Basic motion detection and tracking with Python and OpenCV

animated_motion_02
I mounted a Raspberry Pi to the top of my kitchen cabinets to automatically detect if he tried to pull that beer stealing shit again:
Figure 1: Don't steal my damn beer. Otherwise I'll mount a Raspberry Pi + camera on top of my kitchen cabinets and catch you.
Figure 1: Don’t steal my damn beer. Otherwise I’ll mount a Raspberry Pi + camera on top of my kitchen cabinets and catch you.
Excessive?
Perhaps.
But I take my beer seriously. And if James tries to steal my beer again, I’ll catch him redhanded.
OpenCV and Python versions:
In order to run this example, you’ll need Python 2.7 and OpenCV 2.4.X.

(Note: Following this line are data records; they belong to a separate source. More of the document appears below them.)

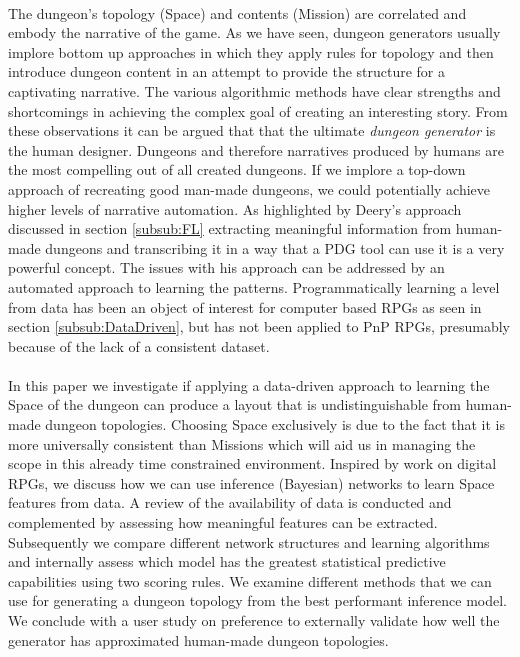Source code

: \documentclass{UoYCSproject}
\begin{document}
\paragraph{}
The dungeon’s topology (Space) and contents (Mission) are correlated and embody the narrative of the game. As we have seen, dungeon generators usually implore bottom up approaches in which they apply rules for topology and then introduce dungeon content in an attempt to provide the structure for a captivating narrative. The various algorithmic methods have clear strengths and shortcomings in achieving the complex goal of creating an interesting story. From these observations it can be argued that that the ultimate \textit{dungeon generator} is the human designer. Dungeons and therefore narratives produced by humans are the most compelling out of all created dungeons. If we implore a top-down approach of recreating good man-made dungeons, we could potentially achieve higher levels of narrative automation. As highlighted by Deery's approach discussed in section \ref{subsub:FL} extracting meaningful information from human-made dungeons and transcribing it in a way that a PDG tool can use it is a very powerful concept. The issues with his approach can be addressed by an automated approach to learning the patterns. Programmatically learning a level from data has been an object of interest for computer based RPGs as seen in section \ref{subsub:DataDriven}, but has not been applied to PnP RPGs, presumably because of the lack of a consistent dataset.

\paragraph{}
In this paper we investigate if applying a data-driven approach to learning the Space of the dungeon can produce a layout that is undistinguishable from human-made dungeon topologies. Choosing Space exclusively is due to the fact that it is more universally consistent than Missions which will aid us in managing the scope in this already time constrained environment. Inspired by work on digital RPGs, we discuss how we can use inference (Bayesian) networks to learn Space features from data. A review of the availability of data is conducted and complemented by assessing how meaningful features can be extracted. Subsequently we compare different network structures and learning algorithms and internally assess which model has the greatest statistical predictive capabilities using two scoring rules. We examine different methods that we can use for generating a dungeon topology from the best performant inference model. We conclude with a user study on preference to externally validate how well the generator has approximated human-made dungeon topologies.
\end{document}
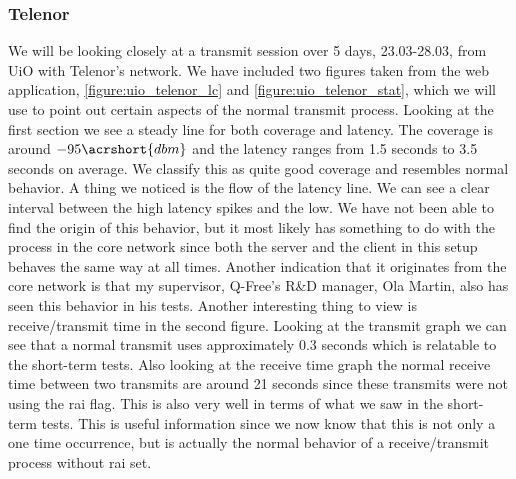 \documentclass[USenglish]{ifimaster}  %
\begin{document}
\subsubsection{Telenor}
We will be looking closely at a transmit session over 5 days, 23.03-28.03, from UiO with Telenor's network. We have included two figures taken from the web application, \vref{figure:uio_telenor_lc} and \vref{figure:uio_telenor_stat}, which we will use to point out certain aspects of the normal transmit process. Looking at the first section we see a steady line for both coverage and latency. The coverage is around ${-95 \acrshort{dbm}}$ and the latency ranges from 1.5 seconds to 3.5 seconds on average. We classify this as quite good coverage and resembles normal behavior. A thing we noticed is the flow of the latency line. We can see a clear interval between the high latency spikes and the low. We have not been able to find the origin of this behavior, but it most likely has something to do with the process in the core network since both the server and the client in this setup behaves the same way at all times. Another indication that it originates from the core network is that my supervisor, Q-Free's R\&D manager, Ola Martin, also has seen this behavior in his tests\cite{person:ola}. Another interesting thing to view is receive/transmit time in the second figure. Looking at the transmit graph we can see that a normal transmit uses approximately 0.3 seconds which is relatable to the short-term tests. Also looking at the receive time graph the normal receive time between two transmits are around 21 seconds since these transmits were not using the \acrshort{rai} flag. This is also very well in terms of what we saw in the short-term tests. This is useful information since we now know that this is not only a one time occurrence, but is actually the normal behavior of a receive/transmit process without \acrshort{rai} set.
\end{document}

A 2-part series on motion detection

This is the first post in a two part series on building a motion detection and tracking system for home surveillance. 
The remainder of this article will detail how to build a basic motion detection and tracking system for home surveillance using computer vision techniques. This example will work with both pre-recorded videos and live streams from your webcam; however, we’ll be developing this system on our laptops/desktops.
In the second post in this series I’ll show you how to update the code to work with your Raspberry Pi and camera board — and how to extend your home surveillance system to capture any detected motion and upload it to your personal Dropbox.
And maybe at the end of all this we can catch James red handed…

A little bit about background subtraction

Background subtraction is critical in many computer vision applications. We use it to count the number of cars passing through a toll booth. We use it to count the number of people walking in and out of a store.
And we use it for motion detection.
Before we get started coding in this post, let me say that there are many, many ways to perform motion detection, tracking, and analysis in OpenCV. Some are very simple. And others are very complicated. The two primary methods are forms of Gaussian Mixture Model-based foreground and background segmentation:
  1. An improved adaptive background mixture model for real-time tracking with shadow detection by KaewTraKulPong et al., available through thecv2.BackgroundSubtractorMOG  function.
  2. Improved adaptive Gaussian mixture model for background subtraction by Zivkovic, and Efficient Adaptive Density Estimation per Image Pixel for the Task of Background Subtraction, also by Zivkovic, available through the cv2.BackgroundSubtractorMOG2  function.
And in newer versions of OpenCV we have Bayesian (probability) based foreground and background segmentation, implemented from Godbehere et al.’s 2012 paper, Visual Tracking of Human Visitors under Variable-Lighting Conditions for a Responsive Audio Art Installation. We can find this implementation in the cv2.createBackgroundSubtractorGMG  function (we’ll be waiting for OpenCV 3 to fully play with this function though).
All of these methods are concerned with segmenting the background from the foreground (and they even provide mechanisms for us to discern between actual motion and just shadowing and small lighting changes)!
So why is this so important? And why do we care what pixels belong to the foreground and what pixels are part of the background?
Well, in motion detection, we tend to make the following assumption:
The background of our video stream is largely static and unchanging over consecutive frames of a video. Therefore, if we can model the background, we monitor it for substantial changes. If there is a substantial change, we can detect it — this change normally corresponds to motion on our video.
Now obviously in the real-world this assumption can easily fail. Due to shadowing, reflections, lighting conditions, and any other possible change in the environment, our background can look quite different in various frames of a video. And if the background appears to be different, it can throw our algorithms off. That’s why the most successful background subtraction/foreground detection systems utilize fixed mounted cameras and in controlled lighting conditions.
The methods I mentioned above, while very powerful, are also computationally expensive. And since our end goal is to deploy this system to a Raspberry Pi at the end of this 2 part series, it’s best that we stick to simple approaches. We’ll return to these more powerful methods in future blog posts, but for the time being we are going to keep it simple and efficient.
In the rest of this blog post, I’m going to detail (arguably) the most basic motion detection and tracking system you can build. It won’t be perfect, but it will be able to run on a Pi and still deliver good results.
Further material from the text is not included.